Любовь, побуждая нас докапываться до сути подозрения, знака, заставляет принимать вещи всерьез; она вырывает «сорные травы привычки, скептицизма, легкомыслия, безразличия». Это и есть причина, по которой общество какой-нибудь заурядной, но любимой девушки может быть неизмеримо полезнее для ума, и способно побудить его к гораздо более возвышенным мыслям, чем идеи человека гениального. «Речь идет именно о том, чтобы извлечь, вывести на свет наши чувства, наши страсти… Чувства, которые пробуждает в нас нужная нам женщина, глубоки и жизненно необходимы, но иначе, нежели те, что вызывает превосходящий нас мужчина, возбудивший наше любопытство…» Как раз потому что

Альбертине, вероятно, стоило бы великого труда понять то, что написал о ней Рассказчик, она развивала его неизмеримо больше, чем Андре. Не только потому, что доставляемые ею огорчения плодотворны; простое усилие вообразить нечто отличное от себя самого побуждало его к размышлениям.
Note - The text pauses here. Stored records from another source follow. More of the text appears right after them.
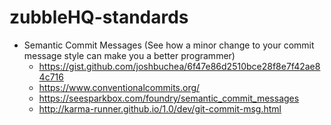 # zubbleHQ-standards

* Semantic Commit Messages (See how a minor change to your commit message style can make you a better programmer)
  * https://gist.github.com/joshbuchea/6f47e86d2510bce28f8e7f42ae84c716
  * https://www.conventionalcommits.org/
  * https://seesparkbox.com/foundry/semantic_commit_messages
  * http://karma-runner.github.io/1.0/dev/git-commit-msg.html
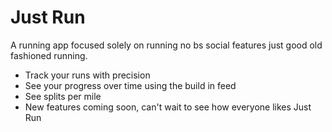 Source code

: # Just Run
A running app focused solely on running no bs social features just good old fashioned running.
* Track your runs with precision
* See your progress over time using the build in feed
* See splits per mile
* New features coming soon, can't wait to see how everyone likes Just Run
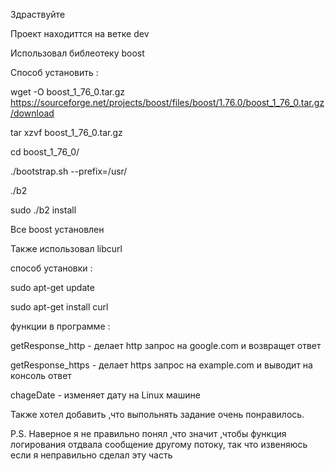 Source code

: Здраствуйте 

Проект находиттся на ветке dev

Использовал библеотеку boost 

Способ установить :

wget -O boost_1_76_0.tar.gz https://sourceforge.net/projects/boost/files/boost/1.76.0/boost_1_76_0.tar.gz/download

tar xzvf boost_1_76_0.tar.gz

cd boost_1_76_0/

./bootstrap.sh --prefix=/usr/

./b2

sudo ./b2 install

Все boost установлен

Также использовал libcurl

способ установки :

sudo apt-get update
 
sudo apt-get install curl

функции в программе :

getResponse_http - делает  http запрос на google.com  и возвращет ответ 

getResponse_https - делает https запрос на example.com и выводит на консоль ответ 

chageDate - изменяет дату на Linux машине 


Также хотел добавить ,что выпольнять  задание очень понравилось.

P.S. Наверное я не правильно понял ,что значит ,чтобы функция логирования отдвала сообщение другому потоку, так что извеняюсь если я неправильно сделал эту часть 
 
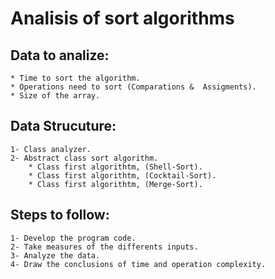 # Analisis of sort algorithms


## Data to analize:
	* Time to sort the algorithm.
	* Operations need to sort (Comparations &  Assigments).
	* Size of the array.

##  Data Strucuture:
	1- Class analyzer.
	2- Abstract class sort algorithm.
		* Class first algorithtm, (Shell-Sort).
		* Class first algorithtm, (Cocktail-Sort).
		* Class first algorithtm, (Merge-Sort).

## Steps to follow:
	1- Develop the program code.
	2- Take measures of the differents inputs.
	3- Analyze the data.
	4- Draw the conclusions of time and operation complexity.
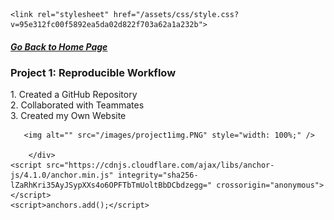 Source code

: <!DOCTYPE html>
<html lang="en-US">
  <head>
    <meta charset="UTF-8">
    <meta http-equiv="X-UA-Compatible" content="IE=edge">
    <meta name="viewport" content="width=device-width, initial-scale=1">

<!-- Begin Jekyll SEO tag v2.6.1 -->
<title>dianacasanova.github.io</title>
<meta name="generator" content="Jekyll v3.9.0" />
<meta property="og:title" content="dianacasanova.github.io" />
<meta property="og:locale" content="en_US" />
<link rel="canonical" href="https://dianacasanova.github.io/" />
<meta property="og:url" content="https://dianacasanova.github.io/" />
<meta property="og:site_name" content="dianacasanova.github.io" />
<script type="application/ld+json">
{"@type":"WebSite","headline":"dianacasanova.github.io","url":"https://dianacasanova.github.io/","name":"dianacasanova.github.io","@context":"https://schema.org"}</script>
<!-- End Jekyll SEO tag -->

    <link rel="stylesheet" href="/assets/css/style.css?v=95e312fc00f5892ea5da02d822f703a62a1a232b">
  </head>
  <body>
    <div class="container-lg px-3 my-5 markdown-body">

 <H5><a href="https://dianacasanova.github.io/"> Go Back to Home Page </a> </H5>
        <H3> Project 1: Reproducible Workflow </H3>
<p> 1. Created a GitHub Repository <br>
2. Collaborated with Teammates <br>
3. Created my Own Website <br>
        </p>
        
       <img alt="" src="/images/project1img.PNG" style="width: 100%;" />
        
        </div>
    <script src="https://cdnjs.cloudflare.com/ajax/libs/anchor-js/4.1.0/anchor.min.js" integrity="sha256-lZaRhKri35AyJSypXXs4o6OPFTbTmUoltBbDCbdzegg=" crossorigin="anonymous"></script>
    <script>anchors.add();</script>
    
  </body>
</html> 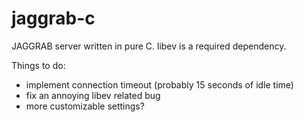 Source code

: jaggrab-c
=========

JAGGRAB server written in pure C. libev is a required dependency.

Things to do:
* implement connection timeout (probably 15 seconds of idle time)
* fix an annoying libev related bug
* more customizable settings?
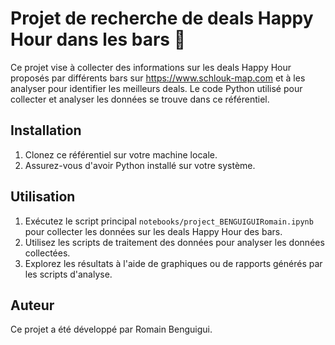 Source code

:# Projet de recherche de deals Happy Hour dans les bars 🍻

Ce projet vise à collecter des informations sur les deals Happy Hour proposés par différents bars sur https://www.schlouk-map.com et à les analyser pour identifier les meilleurs deals. Le code Python utilisé pour collecter et analyser les données se trouve dans ce référentiel.

## Installation

1. Clonez ce référentiel sur votre machine locale.
2. Assurez-vous d'avoir Python installé sur votre système.

## Utilisation

1. Exécutez le script principal `notebooks/project_BENGUIGUIRomain.ipynb` pour collecter les données sur les deals Happy Hour des bars.
2. Utilisez les scripts de traitement des données pour analyser les données collectées.
3. Explorez les résultats à l'aide de graphiques ou de rapports générés par les scripts d'analyse.

## Auteur

Ce projet a été développé par Romain Benguigui.

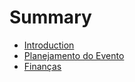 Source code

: # Summary

* [Introduction](README.md)
* [Planejamento do Evento](planejamento.md)
* [Finanças](financas.md)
В частности, влюбленный становится более чувствительным ко всем искусствам. Лишь потому, что Сван услышал «короткую фразу» Вентёя вместе с Одеттой, этот музыкальный отрывок становится для него «национальным гимном их любви». К тому, что в его привязанности к Одетте де Креси могло быть преходящего и обманчивого, «короткая фраза добавляла свою таинственную суть». Для Свана, чьи глаза навсегда приобрели неизгладимый отпечаток холодности его жизни, стало великим отдохновением, таинственным обновлением «избавить свою душу от всякой помощи умствования и ввести ее одну в коридор, в темный фильтр звука…»

«Он начинал осознавать все, что было мучительного, быть может, даже тайно неутоленного в кротости этой фразы, но не мог от этого страдать. Какая ему важность, что она говорит о хрупкости любви? Его-то собственная так крепка! Он играл с исходившей от нее печалью, чувствовал, как она проникает в него, но подобно ласке, которая делала более глубоким и сладостным ощущение его счастья…»

Так любовь чувственная может претвориться в любовь к искусству, в поэзию, в героизм. Она не только толкает нас на самые великие жертвы ради любимого существа, порой она подвигает нас даже к тому, чтобы жертвовать самим нашим желанием. Она — повелительница богов и людей, в том двойном смысле, что тиранична и вместе с тем пробуждает дух. Если Пруст показал жестокость этой владычицы, то не отрицал, в конечном счете, и ее благотворности.